Provided further that in the case of an employee employed in a seasonal establishment, the employer shall pay the gratuity at the rate of seven days’ wages for each season.

* * * *

4. It is admitted that the 1st respondent works in the petitioner’s factory throughout the year. It is a coffee curing factory. It would appear that under Ext. P5 memorandum of settlement dated 6-11-1973 the factory is treated as a seasonal industry where off-season employment is not guaranteed. Petitioner’s counsel Shri K.A. Nayar rightly points out that a coffee curing factory is, for the purpose of the Employees’ State Insurance Act, 1948, as well as the Employees’ Provident Funds Act, 1952, and the Scheme, treated as a seasonal establishment. Counsel, in my view, is right in submitting that the petitioner’s factory is a seasonal establishment. That being the position counsel contends that an employee working in a seasonal establishment is entitled to gratuity only at the rate of seven days’ wages as mentioned in the second proviso to Section 4(2). It does not make any difference, according to counsel, that the petitioner works throughout the year. Counsel says that the factory being a seasonal establishment, the rate is uniformly applicable to all its employees, irrespective of the duration of their work in a year.

5. A “seasonal establishment” is not defined under the Payment of Gratuity Act. Nor is “seasonal establishment” defined as such under the Employees’ State Insurance Act or the Employees’ Provident Funds Act, although under those two enactments a coffee curing factory, among others, is specifically mentioned as a seasonal establishment. The meaning of a seasonal establishment has, therefore, to be understood in the popular sense. Any factory which only works during certain seasons of the year, and not throughout the year, is a seasonal establishment.

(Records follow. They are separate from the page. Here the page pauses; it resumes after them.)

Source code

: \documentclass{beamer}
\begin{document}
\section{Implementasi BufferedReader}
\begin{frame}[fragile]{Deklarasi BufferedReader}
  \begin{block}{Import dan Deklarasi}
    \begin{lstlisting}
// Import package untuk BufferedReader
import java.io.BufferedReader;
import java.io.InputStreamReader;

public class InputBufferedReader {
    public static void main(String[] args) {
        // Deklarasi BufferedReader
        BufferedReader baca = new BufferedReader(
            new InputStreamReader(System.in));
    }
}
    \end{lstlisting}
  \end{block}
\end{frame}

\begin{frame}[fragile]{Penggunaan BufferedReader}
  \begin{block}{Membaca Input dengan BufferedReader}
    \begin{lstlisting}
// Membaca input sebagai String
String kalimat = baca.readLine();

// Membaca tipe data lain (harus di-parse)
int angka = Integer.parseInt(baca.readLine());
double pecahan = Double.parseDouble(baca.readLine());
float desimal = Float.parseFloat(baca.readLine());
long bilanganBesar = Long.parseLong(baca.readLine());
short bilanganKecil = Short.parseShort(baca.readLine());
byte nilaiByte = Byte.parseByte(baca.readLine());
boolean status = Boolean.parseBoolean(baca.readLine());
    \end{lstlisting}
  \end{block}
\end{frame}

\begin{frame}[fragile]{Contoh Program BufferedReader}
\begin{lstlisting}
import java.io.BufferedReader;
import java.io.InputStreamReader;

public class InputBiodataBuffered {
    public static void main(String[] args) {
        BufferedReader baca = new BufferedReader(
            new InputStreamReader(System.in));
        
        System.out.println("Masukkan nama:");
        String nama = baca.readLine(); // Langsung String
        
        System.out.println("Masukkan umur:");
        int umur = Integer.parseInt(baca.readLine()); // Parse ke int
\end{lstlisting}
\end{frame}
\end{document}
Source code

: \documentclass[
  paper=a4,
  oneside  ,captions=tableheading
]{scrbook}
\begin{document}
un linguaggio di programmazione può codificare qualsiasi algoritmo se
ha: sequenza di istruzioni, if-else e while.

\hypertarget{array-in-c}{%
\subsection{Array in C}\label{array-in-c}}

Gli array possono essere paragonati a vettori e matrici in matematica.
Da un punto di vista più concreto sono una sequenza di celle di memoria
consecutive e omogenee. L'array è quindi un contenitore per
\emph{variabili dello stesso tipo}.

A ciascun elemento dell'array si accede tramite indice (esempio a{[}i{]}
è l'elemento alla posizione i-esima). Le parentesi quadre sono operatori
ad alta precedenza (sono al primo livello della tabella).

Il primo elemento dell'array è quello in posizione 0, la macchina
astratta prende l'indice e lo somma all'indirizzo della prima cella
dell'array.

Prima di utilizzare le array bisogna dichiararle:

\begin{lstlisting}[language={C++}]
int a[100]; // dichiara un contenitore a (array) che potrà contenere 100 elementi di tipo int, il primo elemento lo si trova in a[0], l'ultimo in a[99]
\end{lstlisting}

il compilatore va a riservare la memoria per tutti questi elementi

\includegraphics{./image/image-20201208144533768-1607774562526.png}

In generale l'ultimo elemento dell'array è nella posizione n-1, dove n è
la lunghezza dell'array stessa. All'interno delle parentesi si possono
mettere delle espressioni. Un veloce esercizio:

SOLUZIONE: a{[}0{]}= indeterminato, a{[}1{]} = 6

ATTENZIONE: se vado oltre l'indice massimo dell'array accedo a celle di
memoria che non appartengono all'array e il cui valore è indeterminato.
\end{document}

6. The second proviso to Sub-section (2) of Section 4 mentions a rate for each season during which a person is employed. If an employee is employed only in one season he would get gratuity at the rate of seven days’ wages for that season. Likewise, if he has been employed for more than one season, he would get gratuity at that ate for each of those seasons.

7. It would, therefore, appear that the rate has to be determined for the purpose of gratuity with reference to the period of employment of an employee in a particular establishment. An establishment may be seasonal insofar as its seasonal employees are concerned, but vis-a-vis persons working throughout the year it is not a seasonal establishment. It has been found by the authorities that 36 employees work throughout the year in the factory whereas 160 employees work only during seasons. The factory is a seasonal establishment in respect of those persons who are employed seasonally, and it is a non-seasonal establishment in respect of the others who are engaged throughout the year.

8. Petitioner’s counsel says that a coffee curing factory, having been treated as a seasonal establishment for the purpose of the Employees’ Provident Funds Act as well as the Employees’ State Insurance Act, has to be so treated for the Payment of Gratuity Act as well. It is true–and as seen from Ext, P5 memorandum of settlement–that the petitioner’s factory is a seasonal establishment. One purpose of classifying a factory as a seasonal establishment is to allow the employer to apply the lesser rate in respect of an employee employed only seasonally. But the employer cannot take advantage of the reduced rate for persons employed throughout the year.

9. I am of the view that, having found that the 1st respondent works throughout the year in the factory, the authorities were well justified in treating him as a non-seasonal employee, and the factory vis-a-vis him as a non-seasonal establishment, for the purpose of allowing him gratuity at the higher rate of fifteen days wages.

10. The petition is accordingly dismissed.